È dunque meglio accogliere senza troppe fanfare la notizia che la crescita dei prezzi al consumo in Italia è rallentata in maggio al 7,6% annuo (+0,3% su base mensile), dall'8,2% di aprile, grazie ai beni energetici non regolamentati (da +26,6% a +20,5%) e, in misura minore, agli alimentari lavorati (da +14% a +13,4%). Giusto per dovere di cronaca, l'inflazione acquisita (cioè il tasso che si avrebbe alla fine dell'anno se non ci fossero più variazioni) è pari al 5,6%. Le probabilità che ciò accada sono inferiori a quelle di uscire illesi da una discesa dal Bianco con le infradito ai piedi, a meno che il cosiddetto carrello della spesa (+11,3%) si raffreddi improvvisamente e allo stesso modo si comporti l'inflazione core (al netto di energia e cibo), che per ora fatica a ridimensionarsi (da +6,2 a +6,1%).

La tendenza di fondo rimane insomma ancora tesa, e ciò vale anche per la Germania dove la crescita dei prezzi è passata in maggio al 6,1% dal 7,2% del mese prima. Vanno inoltre messi in conto i caveat con cui ieri il governatore di Bankitalia, Ignazio Visco, ha richiamato le parti sociali alla responsabilità per far tornare stabile la dinamica inflazionistica. Il che significa - lato imprese - smetterla con i ritocchi di prezzo ingiustificati che finiscono per surriscaldare il carovita. La spirale «prezzi-profitti» è un fenomeno di cui si è accorta perfino la Bce, che sui temibili «second-round effects», quelli generati invece dalle richieste salariali, ha costruito una narrazione a cavallo fra noir e fantasy.
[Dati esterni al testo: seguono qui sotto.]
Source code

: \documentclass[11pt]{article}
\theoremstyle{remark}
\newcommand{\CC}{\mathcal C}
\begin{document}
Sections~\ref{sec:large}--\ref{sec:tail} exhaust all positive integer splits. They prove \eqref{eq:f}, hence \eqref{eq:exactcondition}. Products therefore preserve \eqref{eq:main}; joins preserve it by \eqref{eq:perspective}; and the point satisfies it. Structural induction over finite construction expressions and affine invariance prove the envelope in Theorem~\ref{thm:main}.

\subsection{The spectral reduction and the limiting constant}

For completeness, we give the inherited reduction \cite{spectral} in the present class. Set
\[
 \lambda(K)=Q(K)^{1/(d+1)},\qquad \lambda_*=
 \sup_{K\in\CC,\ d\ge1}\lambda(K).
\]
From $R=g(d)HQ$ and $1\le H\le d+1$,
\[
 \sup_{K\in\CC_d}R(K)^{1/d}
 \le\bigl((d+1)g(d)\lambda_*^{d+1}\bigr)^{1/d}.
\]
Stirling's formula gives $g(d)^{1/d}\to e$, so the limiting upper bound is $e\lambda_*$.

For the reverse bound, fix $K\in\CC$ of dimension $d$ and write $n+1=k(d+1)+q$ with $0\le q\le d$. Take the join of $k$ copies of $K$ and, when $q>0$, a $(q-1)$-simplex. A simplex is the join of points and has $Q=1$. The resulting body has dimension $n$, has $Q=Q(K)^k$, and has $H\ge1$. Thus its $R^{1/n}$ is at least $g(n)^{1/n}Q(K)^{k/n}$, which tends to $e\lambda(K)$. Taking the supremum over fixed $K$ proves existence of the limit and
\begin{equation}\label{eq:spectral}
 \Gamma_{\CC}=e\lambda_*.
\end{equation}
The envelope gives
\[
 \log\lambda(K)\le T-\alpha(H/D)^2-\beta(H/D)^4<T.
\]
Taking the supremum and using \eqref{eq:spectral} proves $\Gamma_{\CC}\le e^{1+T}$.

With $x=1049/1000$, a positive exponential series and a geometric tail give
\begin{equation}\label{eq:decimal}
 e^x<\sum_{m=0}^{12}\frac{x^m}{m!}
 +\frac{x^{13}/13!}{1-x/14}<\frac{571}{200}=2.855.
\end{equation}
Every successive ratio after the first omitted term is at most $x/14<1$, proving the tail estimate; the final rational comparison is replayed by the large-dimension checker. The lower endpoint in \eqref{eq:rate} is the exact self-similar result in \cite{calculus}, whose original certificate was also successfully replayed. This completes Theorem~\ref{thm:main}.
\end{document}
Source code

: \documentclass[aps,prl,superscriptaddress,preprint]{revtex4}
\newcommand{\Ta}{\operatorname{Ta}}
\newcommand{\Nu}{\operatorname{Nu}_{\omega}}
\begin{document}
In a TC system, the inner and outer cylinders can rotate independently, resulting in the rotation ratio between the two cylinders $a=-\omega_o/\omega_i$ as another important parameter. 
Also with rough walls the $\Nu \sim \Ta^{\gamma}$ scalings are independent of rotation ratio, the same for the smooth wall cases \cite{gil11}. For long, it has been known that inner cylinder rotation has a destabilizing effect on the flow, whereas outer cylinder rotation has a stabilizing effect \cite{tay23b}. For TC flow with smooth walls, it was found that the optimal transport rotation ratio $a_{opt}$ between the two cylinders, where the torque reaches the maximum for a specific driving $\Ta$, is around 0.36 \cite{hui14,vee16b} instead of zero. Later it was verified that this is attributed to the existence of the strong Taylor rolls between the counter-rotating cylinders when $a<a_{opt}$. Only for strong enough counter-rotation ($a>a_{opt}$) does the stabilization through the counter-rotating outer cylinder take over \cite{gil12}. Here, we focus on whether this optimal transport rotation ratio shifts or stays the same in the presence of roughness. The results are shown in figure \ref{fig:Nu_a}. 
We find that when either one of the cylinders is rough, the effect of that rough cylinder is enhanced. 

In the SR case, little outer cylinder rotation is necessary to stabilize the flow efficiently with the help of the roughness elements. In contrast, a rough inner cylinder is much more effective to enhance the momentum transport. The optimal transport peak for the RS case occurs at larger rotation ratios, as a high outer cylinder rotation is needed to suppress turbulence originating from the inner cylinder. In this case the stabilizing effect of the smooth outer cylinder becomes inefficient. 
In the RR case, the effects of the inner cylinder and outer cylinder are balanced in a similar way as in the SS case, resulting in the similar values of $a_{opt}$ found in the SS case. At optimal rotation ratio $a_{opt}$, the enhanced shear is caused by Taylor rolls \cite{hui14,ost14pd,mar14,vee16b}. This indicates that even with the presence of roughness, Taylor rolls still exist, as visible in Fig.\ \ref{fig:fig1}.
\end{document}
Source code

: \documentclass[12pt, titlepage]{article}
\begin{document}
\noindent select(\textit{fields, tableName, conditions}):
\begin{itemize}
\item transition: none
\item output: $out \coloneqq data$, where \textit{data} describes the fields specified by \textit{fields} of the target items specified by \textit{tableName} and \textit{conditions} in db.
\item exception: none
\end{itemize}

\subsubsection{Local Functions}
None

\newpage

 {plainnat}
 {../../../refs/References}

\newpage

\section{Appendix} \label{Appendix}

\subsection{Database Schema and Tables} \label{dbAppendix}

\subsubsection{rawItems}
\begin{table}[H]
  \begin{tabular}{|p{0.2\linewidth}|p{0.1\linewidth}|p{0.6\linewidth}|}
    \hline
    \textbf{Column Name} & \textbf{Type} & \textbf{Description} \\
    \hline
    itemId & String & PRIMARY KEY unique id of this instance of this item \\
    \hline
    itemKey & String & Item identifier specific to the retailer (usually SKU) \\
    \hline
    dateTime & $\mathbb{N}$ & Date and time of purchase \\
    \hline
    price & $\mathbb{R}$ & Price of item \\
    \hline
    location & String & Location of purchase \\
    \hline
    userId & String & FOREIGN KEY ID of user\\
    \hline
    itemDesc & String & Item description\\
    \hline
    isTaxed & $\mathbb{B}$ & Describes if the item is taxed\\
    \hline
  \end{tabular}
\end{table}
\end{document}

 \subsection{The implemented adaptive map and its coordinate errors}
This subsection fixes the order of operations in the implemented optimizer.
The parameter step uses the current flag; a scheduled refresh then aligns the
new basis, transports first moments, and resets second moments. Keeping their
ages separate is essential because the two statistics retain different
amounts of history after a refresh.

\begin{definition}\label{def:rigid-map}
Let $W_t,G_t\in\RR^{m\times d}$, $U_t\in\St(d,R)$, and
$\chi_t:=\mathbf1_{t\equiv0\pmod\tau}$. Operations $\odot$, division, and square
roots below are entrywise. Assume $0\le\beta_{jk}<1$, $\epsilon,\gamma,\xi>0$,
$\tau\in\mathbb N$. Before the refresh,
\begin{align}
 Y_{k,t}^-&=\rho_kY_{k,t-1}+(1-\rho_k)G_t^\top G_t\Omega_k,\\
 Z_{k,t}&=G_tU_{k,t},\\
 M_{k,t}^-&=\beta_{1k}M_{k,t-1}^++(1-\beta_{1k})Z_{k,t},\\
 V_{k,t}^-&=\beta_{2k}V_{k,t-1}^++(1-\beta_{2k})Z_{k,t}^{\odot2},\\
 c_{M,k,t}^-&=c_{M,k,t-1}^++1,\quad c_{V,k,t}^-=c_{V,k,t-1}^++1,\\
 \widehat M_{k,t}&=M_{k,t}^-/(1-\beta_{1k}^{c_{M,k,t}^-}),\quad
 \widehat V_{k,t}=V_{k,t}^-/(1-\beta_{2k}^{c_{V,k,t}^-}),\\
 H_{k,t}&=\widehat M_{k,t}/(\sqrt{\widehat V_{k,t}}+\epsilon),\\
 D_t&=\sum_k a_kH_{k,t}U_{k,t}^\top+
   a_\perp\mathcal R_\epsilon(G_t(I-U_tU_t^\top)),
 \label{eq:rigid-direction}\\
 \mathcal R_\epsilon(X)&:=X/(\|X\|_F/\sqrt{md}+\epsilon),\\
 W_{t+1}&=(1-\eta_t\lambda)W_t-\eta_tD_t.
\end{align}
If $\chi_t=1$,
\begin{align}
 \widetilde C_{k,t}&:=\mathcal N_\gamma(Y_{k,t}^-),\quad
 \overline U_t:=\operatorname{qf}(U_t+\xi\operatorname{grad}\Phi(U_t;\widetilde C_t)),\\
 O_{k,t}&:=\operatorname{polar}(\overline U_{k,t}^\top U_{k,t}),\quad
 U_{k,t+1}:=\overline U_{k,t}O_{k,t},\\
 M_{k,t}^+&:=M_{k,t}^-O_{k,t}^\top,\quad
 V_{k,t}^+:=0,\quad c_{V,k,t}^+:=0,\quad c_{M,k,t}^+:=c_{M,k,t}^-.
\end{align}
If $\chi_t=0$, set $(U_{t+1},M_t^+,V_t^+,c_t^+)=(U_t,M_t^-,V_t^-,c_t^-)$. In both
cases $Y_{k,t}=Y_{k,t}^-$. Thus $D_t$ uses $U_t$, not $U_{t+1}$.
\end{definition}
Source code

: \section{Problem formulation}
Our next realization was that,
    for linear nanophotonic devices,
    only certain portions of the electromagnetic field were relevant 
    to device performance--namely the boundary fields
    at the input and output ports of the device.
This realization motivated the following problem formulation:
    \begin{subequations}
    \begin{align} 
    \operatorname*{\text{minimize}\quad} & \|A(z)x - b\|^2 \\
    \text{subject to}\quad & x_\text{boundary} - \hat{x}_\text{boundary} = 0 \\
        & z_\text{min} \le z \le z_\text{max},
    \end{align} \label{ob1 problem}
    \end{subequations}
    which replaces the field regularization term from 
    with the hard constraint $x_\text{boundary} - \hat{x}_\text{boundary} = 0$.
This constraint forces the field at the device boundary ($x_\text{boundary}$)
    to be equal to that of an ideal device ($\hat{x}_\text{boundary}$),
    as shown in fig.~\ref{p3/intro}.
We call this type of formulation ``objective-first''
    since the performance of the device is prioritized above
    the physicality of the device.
Per la verità, lo stesso Visco afferma che dev'essere evitata, nelle contrattazioni nel mercato del lavoro, «una dinamica retributiva che replicasse quella dell'inflazione passata», pena «una vana rincorsa tra prezzi e salari». Il governatore è forse preoccupato dai 32 contratti nazionali ancora da rinnovare, per una platea di quasi sette milioni di lavoratori (fonte Istat), ma l'istituto di statistica ricorda anche che dall'aprile dello scorso anno il reddito reale dei lavoratori coperti da Ccnl è sceso del 6,2%.

Un qualche irrobustimento dei salari appare legittimo, ma par di capire che quella «normalizzazione della politica monetaria» cui ha fatto riferimento il capo di Bankitalia dipenda anche dal «nulla chiedere» (o quasi) dei lavoratori e non, piuttosto, dal modo furente con cui la Bce sta affrontando da mesi il nodo dei rincari. Infischiandosene degli inviti alla prudenza rivolti da chi come Fabio Panetta, l'altro membro italiano del board dell'Eurotower, aveva sollecitato i colleghi a «non guidare a fari spenti nella notte» tenendo il pedale dei tassi pigiato. Una voce nel deserto. Francoforte ha continuato a stringere e continuerà a farlo perché è la prima a non fidarsi dell'inflazione a yo-yo e perché il famigerato target del 2% è ancora un puntino lontano.

A dispetto del mantra «decideremo in base ai dati», Christine Lagarde ha già messo in canna almeno altre due strette entro la fine dell'anno (la prima arriverà nella riunione del 15 giugno). È quanto pretendono i falchi, maggioranza in consiglio. Per ora.